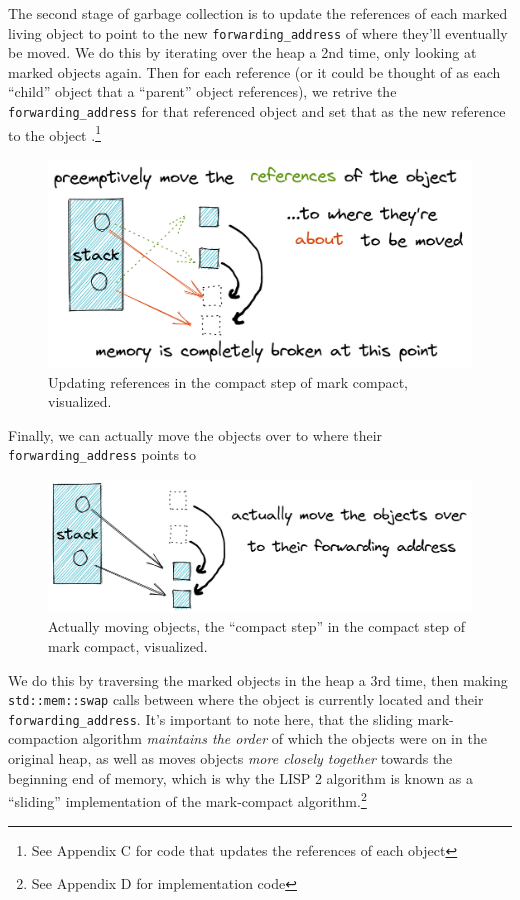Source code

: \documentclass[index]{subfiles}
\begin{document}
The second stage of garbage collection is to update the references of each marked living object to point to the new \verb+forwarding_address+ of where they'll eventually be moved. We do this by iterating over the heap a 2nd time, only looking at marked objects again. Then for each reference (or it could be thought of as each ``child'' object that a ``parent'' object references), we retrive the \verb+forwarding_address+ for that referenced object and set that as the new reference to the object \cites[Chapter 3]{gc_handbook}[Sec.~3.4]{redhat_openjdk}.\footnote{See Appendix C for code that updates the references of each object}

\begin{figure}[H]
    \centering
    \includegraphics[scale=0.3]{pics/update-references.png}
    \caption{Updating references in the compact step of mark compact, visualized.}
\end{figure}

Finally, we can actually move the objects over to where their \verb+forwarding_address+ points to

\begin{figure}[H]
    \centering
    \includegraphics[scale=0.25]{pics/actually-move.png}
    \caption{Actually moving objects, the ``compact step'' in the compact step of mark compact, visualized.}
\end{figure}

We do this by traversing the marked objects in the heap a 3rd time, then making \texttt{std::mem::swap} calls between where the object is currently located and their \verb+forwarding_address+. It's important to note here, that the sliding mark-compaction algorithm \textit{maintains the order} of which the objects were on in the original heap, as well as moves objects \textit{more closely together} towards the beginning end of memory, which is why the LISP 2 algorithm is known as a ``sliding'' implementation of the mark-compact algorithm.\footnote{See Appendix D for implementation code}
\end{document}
◆ ◆ ◆ ◆ ◆ ◆ ◆
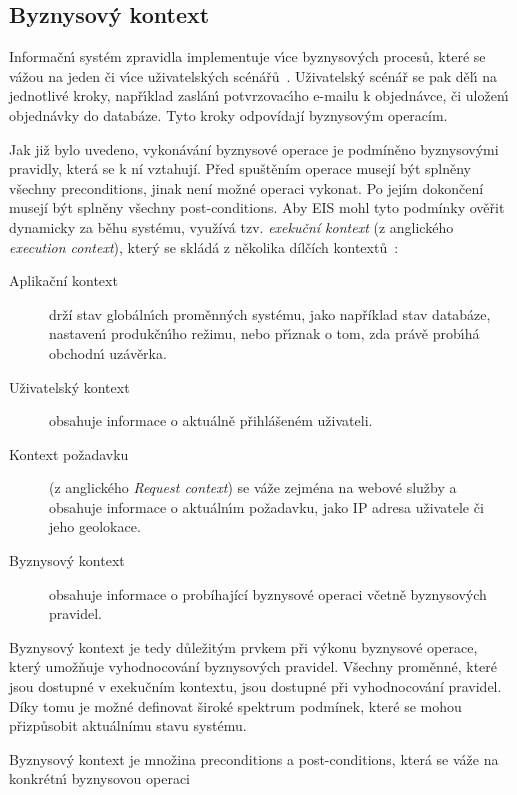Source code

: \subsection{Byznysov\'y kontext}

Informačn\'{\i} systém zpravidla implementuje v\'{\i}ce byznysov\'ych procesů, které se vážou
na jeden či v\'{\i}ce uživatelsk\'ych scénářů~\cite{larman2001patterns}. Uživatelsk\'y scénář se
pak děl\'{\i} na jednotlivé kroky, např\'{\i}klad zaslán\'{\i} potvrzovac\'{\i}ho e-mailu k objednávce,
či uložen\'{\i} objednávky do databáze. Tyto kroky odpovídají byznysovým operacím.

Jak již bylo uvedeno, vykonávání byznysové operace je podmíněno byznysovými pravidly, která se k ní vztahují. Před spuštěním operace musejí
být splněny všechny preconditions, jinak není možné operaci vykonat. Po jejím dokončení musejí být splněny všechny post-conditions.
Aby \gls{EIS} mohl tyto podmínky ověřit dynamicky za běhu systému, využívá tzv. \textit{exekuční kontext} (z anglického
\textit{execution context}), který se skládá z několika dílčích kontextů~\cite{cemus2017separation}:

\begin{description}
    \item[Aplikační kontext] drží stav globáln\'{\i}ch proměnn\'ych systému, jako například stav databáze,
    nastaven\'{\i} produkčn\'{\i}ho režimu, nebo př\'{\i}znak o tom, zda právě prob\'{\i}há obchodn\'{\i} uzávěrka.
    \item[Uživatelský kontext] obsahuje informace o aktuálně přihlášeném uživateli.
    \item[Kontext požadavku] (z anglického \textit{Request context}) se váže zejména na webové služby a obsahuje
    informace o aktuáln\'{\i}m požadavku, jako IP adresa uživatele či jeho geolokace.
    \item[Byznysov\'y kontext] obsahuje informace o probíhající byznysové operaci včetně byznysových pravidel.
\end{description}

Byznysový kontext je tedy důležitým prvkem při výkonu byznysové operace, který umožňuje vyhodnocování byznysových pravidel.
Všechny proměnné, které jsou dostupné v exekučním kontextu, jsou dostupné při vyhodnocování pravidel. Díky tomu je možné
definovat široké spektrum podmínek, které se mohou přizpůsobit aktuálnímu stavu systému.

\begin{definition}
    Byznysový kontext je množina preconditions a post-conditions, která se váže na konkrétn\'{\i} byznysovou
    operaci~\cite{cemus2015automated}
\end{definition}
◆ ◆ ◆ ◆ ◆ ◆ ◆
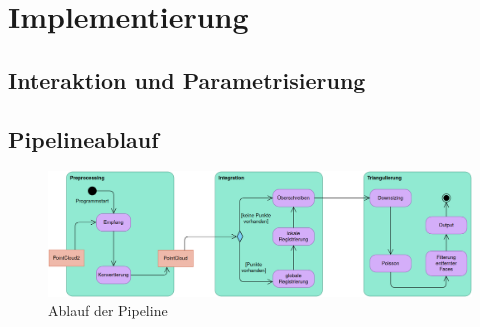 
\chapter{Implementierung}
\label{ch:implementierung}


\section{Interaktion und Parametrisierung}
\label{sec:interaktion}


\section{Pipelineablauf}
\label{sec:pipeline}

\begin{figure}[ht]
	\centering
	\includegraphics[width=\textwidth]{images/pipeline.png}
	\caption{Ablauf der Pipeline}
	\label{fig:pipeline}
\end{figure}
◆ ◆ ◆ ◆ ◆ ◆ ◆
| TASK INSTRUCTIONS |
Wherever the string "footnote" is found in the listing above, copy the line that contains it.

| ANSWER SECTION |
The second stage of garbage collection is to update the references of each marked living object to point to the new \verb+forwarding_address+ of where they'll eventually be moved. We do this by iterating over the heap a 2nd time, only looking at marked objects again. Then for each reference (or it could be thought of as each ``child'' object that a ``parent'' object references), we retrive the \verb+forwarding_address+ for that referenced object and set that as the new reference to the object \cites[Chapter 3]{gc_handbook}[Sec.~3.4]{redhat_openjdk}.\footnote{See Appendix C for code that updates the references of each object}
We do this by traversing the marked objects in the heap a 3rd time, then making \texttt{std::mem::swap} calls between where the object is currently located and their \verb+forwarding_address+. It's important to note here, that the sliding mark-compaction algorithm \textit{maintains the order} of which the objects were on in the original heap, as well as moves objects \textit{more closely together} towards the beginning end of memory, which is why the LISP 2 algorithm is known as a ``sliding'' implementation of the mark-compact algorithm.\footnote{See Appendix D for implementation code}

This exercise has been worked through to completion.